The dataset samples can be filtered by multiple map filters at the same time. Here we described how it can be performed:

  • You have to select an attribute name from the list in the "Attributes grouing" section which is in the "Map filtering" section of the "Map management" sidebar.
  • In order to make the filter have an effect, you need to check the "is filtering active" option.
  • Now you can adjust your filtering options for each of the attributes. It is worth to mention, that each of the data type ("property" for e.g. development stage, "tree" for haplogroups and "proportion" for the admixture results) have different set of filtering options.
    • The property filtering options make it possible to filter attribute values by names. You can do it by double-clicking the names in the attribute values browser or by using other provided settings.
    • The tree filtering options for haplogroups enable to filter ancestors of descendants of the specific haplogroup in the tree.
    • The proportion filtering options for admixture results anable to filter samples if their components values meet specified condition.
  • If many filters of multiple attributes are active at the same time, their effects is combined. This means that it is possible to filter samples both by their admixture components values, development stage and Y-DNA haplogroup.

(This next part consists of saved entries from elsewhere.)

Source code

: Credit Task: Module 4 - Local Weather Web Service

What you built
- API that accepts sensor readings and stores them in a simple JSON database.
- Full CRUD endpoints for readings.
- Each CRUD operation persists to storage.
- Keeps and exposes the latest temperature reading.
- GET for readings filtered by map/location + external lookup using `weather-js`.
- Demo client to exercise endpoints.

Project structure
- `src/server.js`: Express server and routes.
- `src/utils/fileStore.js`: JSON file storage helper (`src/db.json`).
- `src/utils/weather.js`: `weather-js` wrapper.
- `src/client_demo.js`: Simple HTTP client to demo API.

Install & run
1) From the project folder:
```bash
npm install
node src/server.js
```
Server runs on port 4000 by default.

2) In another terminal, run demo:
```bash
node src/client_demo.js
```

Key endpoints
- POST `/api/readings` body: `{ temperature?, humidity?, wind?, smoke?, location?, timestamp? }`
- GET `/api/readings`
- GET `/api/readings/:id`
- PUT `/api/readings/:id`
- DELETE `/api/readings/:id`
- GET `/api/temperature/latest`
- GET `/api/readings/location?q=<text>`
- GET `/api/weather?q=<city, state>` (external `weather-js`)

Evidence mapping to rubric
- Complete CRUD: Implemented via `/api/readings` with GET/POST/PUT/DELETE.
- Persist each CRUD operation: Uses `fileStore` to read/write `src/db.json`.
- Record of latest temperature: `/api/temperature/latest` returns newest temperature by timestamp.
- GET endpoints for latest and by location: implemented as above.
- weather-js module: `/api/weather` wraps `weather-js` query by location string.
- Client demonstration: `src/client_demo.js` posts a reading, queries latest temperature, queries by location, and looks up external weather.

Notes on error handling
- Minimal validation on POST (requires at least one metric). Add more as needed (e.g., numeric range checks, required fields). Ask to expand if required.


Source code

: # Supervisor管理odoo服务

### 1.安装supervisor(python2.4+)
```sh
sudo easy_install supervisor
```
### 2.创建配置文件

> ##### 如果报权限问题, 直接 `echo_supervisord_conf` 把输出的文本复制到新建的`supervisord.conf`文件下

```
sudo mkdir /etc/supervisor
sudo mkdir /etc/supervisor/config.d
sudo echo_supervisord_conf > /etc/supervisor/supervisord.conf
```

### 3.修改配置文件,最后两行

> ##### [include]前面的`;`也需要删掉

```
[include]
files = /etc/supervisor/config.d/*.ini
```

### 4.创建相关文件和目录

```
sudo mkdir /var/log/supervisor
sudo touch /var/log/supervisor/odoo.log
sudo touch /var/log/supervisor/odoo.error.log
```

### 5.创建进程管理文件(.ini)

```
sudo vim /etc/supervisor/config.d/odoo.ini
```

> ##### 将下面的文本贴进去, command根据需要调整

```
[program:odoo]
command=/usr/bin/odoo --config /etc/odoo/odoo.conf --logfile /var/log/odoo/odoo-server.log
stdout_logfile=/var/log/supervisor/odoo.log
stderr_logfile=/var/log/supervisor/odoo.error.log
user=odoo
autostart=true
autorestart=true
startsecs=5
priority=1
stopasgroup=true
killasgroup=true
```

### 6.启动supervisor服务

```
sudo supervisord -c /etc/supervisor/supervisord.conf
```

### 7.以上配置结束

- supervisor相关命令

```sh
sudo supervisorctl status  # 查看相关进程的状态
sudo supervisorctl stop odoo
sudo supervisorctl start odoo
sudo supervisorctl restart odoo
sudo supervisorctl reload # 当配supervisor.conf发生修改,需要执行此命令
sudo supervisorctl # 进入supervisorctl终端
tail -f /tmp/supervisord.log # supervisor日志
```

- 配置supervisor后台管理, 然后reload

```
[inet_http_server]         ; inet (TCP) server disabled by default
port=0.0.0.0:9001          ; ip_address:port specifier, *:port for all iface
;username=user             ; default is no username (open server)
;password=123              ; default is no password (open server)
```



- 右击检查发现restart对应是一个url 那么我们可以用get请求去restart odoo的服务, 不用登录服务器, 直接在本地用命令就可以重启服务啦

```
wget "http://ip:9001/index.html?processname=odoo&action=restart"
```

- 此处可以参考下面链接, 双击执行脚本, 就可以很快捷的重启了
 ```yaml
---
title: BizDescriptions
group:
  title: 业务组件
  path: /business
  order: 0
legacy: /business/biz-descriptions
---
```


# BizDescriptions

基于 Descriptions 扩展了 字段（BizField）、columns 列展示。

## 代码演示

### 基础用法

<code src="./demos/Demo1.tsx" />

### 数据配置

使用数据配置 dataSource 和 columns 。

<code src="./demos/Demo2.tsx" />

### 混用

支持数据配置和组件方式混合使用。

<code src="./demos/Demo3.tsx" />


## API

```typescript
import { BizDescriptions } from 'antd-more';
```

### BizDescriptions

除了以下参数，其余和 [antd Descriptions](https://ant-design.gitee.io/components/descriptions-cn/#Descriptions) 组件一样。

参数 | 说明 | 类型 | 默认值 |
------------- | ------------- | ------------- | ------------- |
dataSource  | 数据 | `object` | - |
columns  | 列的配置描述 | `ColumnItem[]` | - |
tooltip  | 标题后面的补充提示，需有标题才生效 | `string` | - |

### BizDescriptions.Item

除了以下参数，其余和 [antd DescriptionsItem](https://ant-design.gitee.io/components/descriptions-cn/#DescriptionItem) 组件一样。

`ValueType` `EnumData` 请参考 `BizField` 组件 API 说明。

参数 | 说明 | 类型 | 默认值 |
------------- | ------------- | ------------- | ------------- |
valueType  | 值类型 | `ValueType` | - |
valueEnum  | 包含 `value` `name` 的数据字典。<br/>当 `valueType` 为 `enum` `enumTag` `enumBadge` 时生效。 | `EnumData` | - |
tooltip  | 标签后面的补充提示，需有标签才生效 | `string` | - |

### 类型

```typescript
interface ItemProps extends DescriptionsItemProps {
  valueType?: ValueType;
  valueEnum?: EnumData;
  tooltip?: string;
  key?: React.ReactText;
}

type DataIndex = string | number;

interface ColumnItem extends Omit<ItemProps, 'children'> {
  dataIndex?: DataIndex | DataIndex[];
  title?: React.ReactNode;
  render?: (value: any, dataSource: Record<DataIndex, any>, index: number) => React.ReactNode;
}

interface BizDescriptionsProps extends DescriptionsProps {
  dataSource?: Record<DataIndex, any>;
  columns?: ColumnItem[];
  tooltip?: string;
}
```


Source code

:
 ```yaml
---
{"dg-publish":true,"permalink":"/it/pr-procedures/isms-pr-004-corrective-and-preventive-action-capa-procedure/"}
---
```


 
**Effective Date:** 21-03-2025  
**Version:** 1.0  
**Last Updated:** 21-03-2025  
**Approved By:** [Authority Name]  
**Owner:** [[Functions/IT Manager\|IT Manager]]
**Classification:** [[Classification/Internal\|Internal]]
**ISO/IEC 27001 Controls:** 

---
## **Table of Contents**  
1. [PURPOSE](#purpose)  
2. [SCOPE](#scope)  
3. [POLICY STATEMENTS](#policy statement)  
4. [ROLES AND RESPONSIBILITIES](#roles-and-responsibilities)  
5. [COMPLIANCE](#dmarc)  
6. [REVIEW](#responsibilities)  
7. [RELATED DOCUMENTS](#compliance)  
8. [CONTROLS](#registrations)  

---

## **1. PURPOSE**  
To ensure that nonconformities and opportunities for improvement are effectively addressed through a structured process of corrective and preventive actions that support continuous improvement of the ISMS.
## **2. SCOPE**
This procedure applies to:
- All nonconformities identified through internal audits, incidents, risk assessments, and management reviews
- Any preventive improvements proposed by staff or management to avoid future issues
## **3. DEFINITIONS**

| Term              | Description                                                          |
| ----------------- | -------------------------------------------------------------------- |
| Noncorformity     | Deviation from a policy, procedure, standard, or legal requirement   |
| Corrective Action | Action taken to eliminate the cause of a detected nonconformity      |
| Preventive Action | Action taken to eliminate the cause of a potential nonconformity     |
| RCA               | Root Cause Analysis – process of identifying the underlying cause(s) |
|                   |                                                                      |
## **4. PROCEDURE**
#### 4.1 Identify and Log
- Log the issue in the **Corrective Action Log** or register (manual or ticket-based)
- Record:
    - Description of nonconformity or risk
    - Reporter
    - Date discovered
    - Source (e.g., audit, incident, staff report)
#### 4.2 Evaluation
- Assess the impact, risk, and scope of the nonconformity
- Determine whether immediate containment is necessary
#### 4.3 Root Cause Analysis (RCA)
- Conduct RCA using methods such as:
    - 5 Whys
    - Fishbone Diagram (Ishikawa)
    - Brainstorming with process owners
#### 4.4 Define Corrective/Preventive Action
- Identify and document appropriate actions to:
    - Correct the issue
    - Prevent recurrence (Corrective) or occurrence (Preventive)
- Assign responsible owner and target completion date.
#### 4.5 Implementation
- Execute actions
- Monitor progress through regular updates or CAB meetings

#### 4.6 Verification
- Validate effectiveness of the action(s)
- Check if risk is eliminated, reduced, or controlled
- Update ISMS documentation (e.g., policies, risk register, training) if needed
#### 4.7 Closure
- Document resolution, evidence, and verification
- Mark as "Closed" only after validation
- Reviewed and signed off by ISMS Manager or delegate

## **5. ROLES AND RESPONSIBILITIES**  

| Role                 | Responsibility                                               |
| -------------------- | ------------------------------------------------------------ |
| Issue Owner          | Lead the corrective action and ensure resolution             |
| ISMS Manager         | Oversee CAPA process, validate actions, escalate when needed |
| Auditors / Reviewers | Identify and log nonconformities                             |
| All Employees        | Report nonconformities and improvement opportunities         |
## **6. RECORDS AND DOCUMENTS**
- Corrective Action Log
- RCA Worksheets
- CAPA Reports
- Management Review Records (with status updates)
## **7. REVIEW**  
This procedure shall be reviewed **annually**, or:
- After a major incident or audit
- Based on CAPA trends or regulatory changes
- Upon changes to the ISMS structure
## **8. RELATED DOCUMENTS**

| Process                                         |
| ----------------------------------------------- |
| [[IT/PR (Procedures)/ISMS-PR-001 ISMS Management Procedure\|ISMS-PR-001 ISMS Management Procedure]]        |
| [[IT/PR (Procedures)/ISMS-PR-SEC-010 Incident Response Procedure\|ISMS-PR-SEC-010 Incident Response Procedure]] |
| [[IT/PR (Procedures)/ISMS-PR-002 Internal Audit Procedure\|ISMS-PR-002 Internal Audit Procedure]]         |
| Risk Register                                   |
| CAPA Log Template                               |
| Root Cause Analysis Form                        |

The samples presented by the given map layer can be filtered by using "Features filtering" options. It is a simplified version of the global filtering settings and it take effect only on the attribute displayed by the layer. This filtering setting is useful for example for creation of multiple heatmap, with each of them focusing on the distribution of a different haplogroup.

An example of attribute filtering was also covered here.

How to filter samples by regions

For now, the regions filtering option in the "Map management" sidebar and "Map filtering" section take effect only when the regions are displayed. The regions can be displayed only when clustering samples by regions. Therefore, to filter regions or filter samples by regions, you should first enable clutering set of regions. The different regions set filtering options are not combined - it means, that is not possible to filter samples both by archeological cultures regions and UN regions.

However, more advance options of filtering samples by regions are available through our query builder. There, you can choose to query for samples, that lay in the boundaries of many specific regions at the same time.